Thousands of flights have been cancelled across various airlines over recent weeks, as capacity fails to keep up with demand - a problem also being seen across Europe.
At France's Charles de Gaulle airport, airlines have been working to deliver luggage to passengers around the world after a technical breakdown left at least 1,500 bags stuck at the Paris air hub.
It comes as some airport workers are on strike in France demanding the hiring of more staff and higher wages to keep up with soaring global inflation.
The Department for Transport has temporarily relaxed rules around airport slots to help airlines avoid last-minute cancellations due to staff shortages.
It said airlines will be given a short window, described as an "amnesty", to hand back take-off and landing slots they are not confident they will be able to operate for the rest of the summer season.
It is hoped that being able to freely adjust schedules will allow airlines to run only the flights they can fully staff, ending the reports of passengers arriving at the airport to find their flights cancelled at the last minute.

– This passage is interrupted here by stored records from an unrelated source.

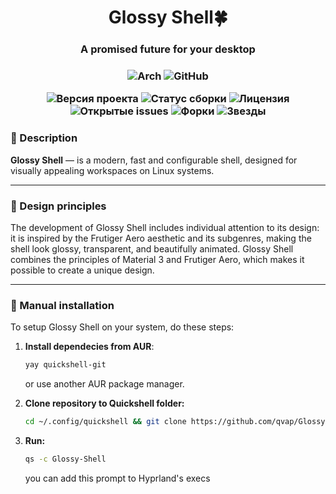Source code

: <h1 align="center">
  Glossy Shell🍀
</h1>
<h3 align="center">
A promised future for your desktop
</h2>
<h3 align="center">
  
![Arch](https://img.shields.io/badge/Arch%20Linux-1793D1?logo=arch-linux&logoColor=fff&style=for-the-badge) ![GitHub](https://img.shields.io/badge/github-%23121011.svg?style=for-the-badge&logo=github&logoColor=white)

![Версия проекта](https://img.shields.io/badge/version-1.0.0-blue) ![Статус сборки](https://img.shields.io/badge/build-passing-brightgreen) ![Лицензия](https://img.shields.io/badge/license-MIT-green) ![Открытые issues](https://img.shields.io/github/issues/qvap/glossy-shell) ![Форки](https://img.shields.io/github/forks/qvap/glossy-shell) ![Звезды](https://img.shields.io/github/stars/qvap/glossy-shell)

</h3>

### 🐋 Description

**Glossy Shell** — is a modern, fast and configurable shell, designed for visually appealing workspaces on Linux systems.

---

### 🐠 Design principles

The development of Glossy Shell includes individual attention to its design: it is inspired by the Frutiger Aero aesthetic and its subgenres,
making the shell look glossy, transparent, and beautifully animated. Glossy Shell combines the principles of Material 3 and Frutiger Aero,
which makes it possible to create a unique design.

---

### 🦋 Manual installation

To setup Glossy Shell on your system, do these steps:
1. **Install dependecies from AUR**:
    ```sh
    yay quickshell-git
    ```
    or use another AUR package manager.

2.  **Clone repository to Quickshell folder:**
    ```sh
    cd ~/.config/quickshell && git clone https://github.com/qvap/Glossy-Shell.git
    ```

3.  **Run:**
    ```sh
    qs -c Glossy-Shell
    ```
    
    you can add this prompt to Hyprland's execs
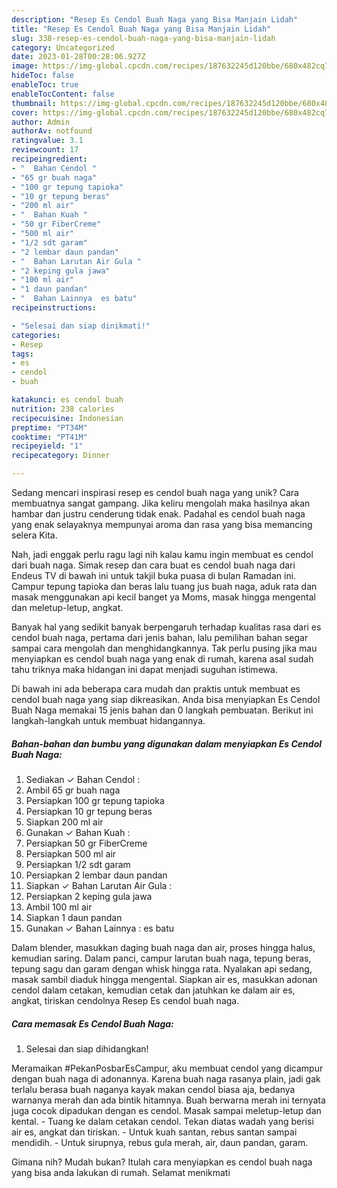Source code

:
 ```yaml
---
description: "Resep Es Cendol Buah Naga yang Bisa Manjain Lidah"
title: "Resep Es Cendol Buah Naga yang Bisa Manjain Lidah"
slug: 338-resep-es-cendol-buah-naga-yang-bisa-manjain-lidah
category: Uncategorized
date: 2023-01-28T00:28:06.927Z
image: https://img-global.cpcdn.com/recipes/187632245d120bbe/680x482cq70/es-cendol-buah-naga-foto-resep-utama.jpg
hideToc: false
enableToc: true
enableTocContent: false
thumbnail: https://img-global.cpcdn.com/recipes/187632245d120bbe/680x482cq70/es-cendol-buah-naga-foto-resep-utama.jpg
cover: https://img-global.cpcdn.com/recipes/187632245d120bbe/680x482cq70/es-cendol-buah-naga-foto-resep-utama.jpg
author: Admin
authorAv: notfound
ratingvalue: 3.1
reviewcount: 17
recipeingredient:
- "  Bahan Cendol "
- "65 gr buah naga"
- "100 gr tepung tapioka"
- "10 gr tepung beras"
- "200 ml air"
- "  Bahan Kuah "
- "50 gr FiberCreme"
- "500 ml air"
- "1/2 sdt garam"
- "2 lembar daun pandan"
- "  Bahan Larutan Air Gula "
- "2 keping gula jawa"
- "100 ml air"
- "1 daun pandan"
- "  Bahan Lainnya  es batu"
recipeinstructions:

- "Selesai dan siap dinikmati!"
categories:
- Resep
tags:
- es
- cendol
- buah

katakunci: es cendol buah 
nutrition: 238 calories
recipecuisine: Indonesian
preptime: "PT34M"
cooktime: "PT41M"
recipeyield: "1"
recipecategory: Dinner

---
```





Sedang mencari inspirasi resep es cendol buah naga yang unik? Cara membuatnya sangat gampang. Jika keliru mengolah maka hasilnya akan hambar dan justru cenderung tidak enak. Padahal es cendol buah naga yang enak selayaknya mempunyai aroma dan rasa yang bisa memancing selera Kita.





Nah, jadi enggak perlu ragu lagi nih kalau kamu ingin membuat es cendol dari buah naga. Simak resep dan cara buat es cendol buah naga dari Endeus TV di bawah ini untuk takjil buka puasa di bulan Ramadan ini. Campur tepung tapioka dan beras lalu tuang jus buah naga, aduk rata dan masak menggunakan api kecil banget ya Moms, masak hingga mengental dan meletup-letup, angkat.

Banyak hal yang sedikit banyak berpengaruh terhadap kualitas rasa dari es cendol buah naga, pertama dari jenis bahan, lalu pemilihan bahan segar sampai cara mengolah dan menghidangkannya. Tak perlu pusing jika mau menyiapkan es cendol buah naga yang enak di rumah, karena asal sudah tahu triknya maka hidangan ini dapat menjadi suguhan istimewa.






Di bawah ini ada beberapa cara mudah dan praktis untuk membuat es cendol buah naga yang siap dikreasikan. Anda bisa menyiapkan Es Cendol Buah Naga memakai 15 jenis bahan dan 0 langkah pembuatan. Berikut ini langkah-langkah untuk membuat hidangannya.

<!--inarticleads1-->

##### Bahan-bahan dan bumbu yang digunakan dalam menyiapkan Es Cendol Buah Naga:

1. Sediakan  ✓ Bahan Cendol :
1. Ambil 65 gr buah naga
1. Persiapkan 100 gr tepung tapioka
1. Persiapkan 10 gr tepung beras
1. Siapkan 200 ml air
1. Gunakan  ✓ Bahan Kuah :
1. Persiapkan 50 gr FiberCreme
1. Persiapkan 500 ml air
1. Persiapkan 1/2 sdt garam
1. Persiapkan 2 lembar daun pandan
1. Siapkan  ✓ Bahan Larutan Air Gula :
1. Persiapkan 2 keping gula jawa
1. Ambil 100 ml air
1. Siapkan 1 daun pandan
1. Gunakan  ✓ Bahan Lainnya : es batu


Dalam blender, masukkan daging buah naga dan air, proses hingga halus, kemudian saring. Dalam panci, campur larutan buah naga, tepung beras, tepung sagu dan garam dengan whisk hingga rata. Nyalakan api sedang, masak sambil diaduk hingga mengental. Siapkan air es, masukkan adonan cendol dalam cetakan, kemudian cetak dan jatuhkan ke dalam air es, angkat, tiriskan cendolnya Resep Es cendol buah naga. 

<!--inarticleads2-->

##### Cara memasak Es Cendol Buah Naga:


1. Selesai dan siap dihidangkan!

Meramaikan #PekanPosbarEsCampur, aku membuat cendol yang dicampur dengan buah naga di adonannya. Karena buah naga rasanya plain, jadi gak terlalu berasa buah naganya kayak makan cendol biasa aja, bedanya warnanya merah dan ada bintik hitamnya. Buah berwarna merah ini ternyata juga cocok dipadukan dengan es cendol. Masak sampai meletup-letup dan kental. - Tuang ke dalam cetakan cendol. Tekan diatas wadah yang berisi air es, angkat dan tiriskan. - Untuk kuah santan, rebus santan sampai mendidih. - Untuk sirupnya, rebus gula merah, air, daun pandan, garam. 

Gimana nih? Mudah bukan? Itulah cara menyiapkan es cendol buah naga yang bisa anda lakukan di rumah. Selamat menikmati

On Thursday, Heathrow asked airlines to remove 30 flights from the morning peak schedule, saying that it was expecting "higher passenger numbers than the airport currently has capacity to serve".
Many passengers have also had luggage delayed or missing.
There is also the looming threat of industrial action, with hundreds of Heathrow-based check-in staff and ground handling agents voting last month for industrial action over pay.
A spokesperson for British Airways said the slot amnesty and consequent cancellations will "help us to provide the certainty our customers deserve by making it easier to consolidate some of our quieter daily flights to multi-frequency destinations well in advance".
They said that the airline "welcomes these new measures", adding: "Slot alleviation allows airlines to temporarily reduce their schedules but still retain their slots for the next year to maintain networks and provide consumers with certainty and consistency."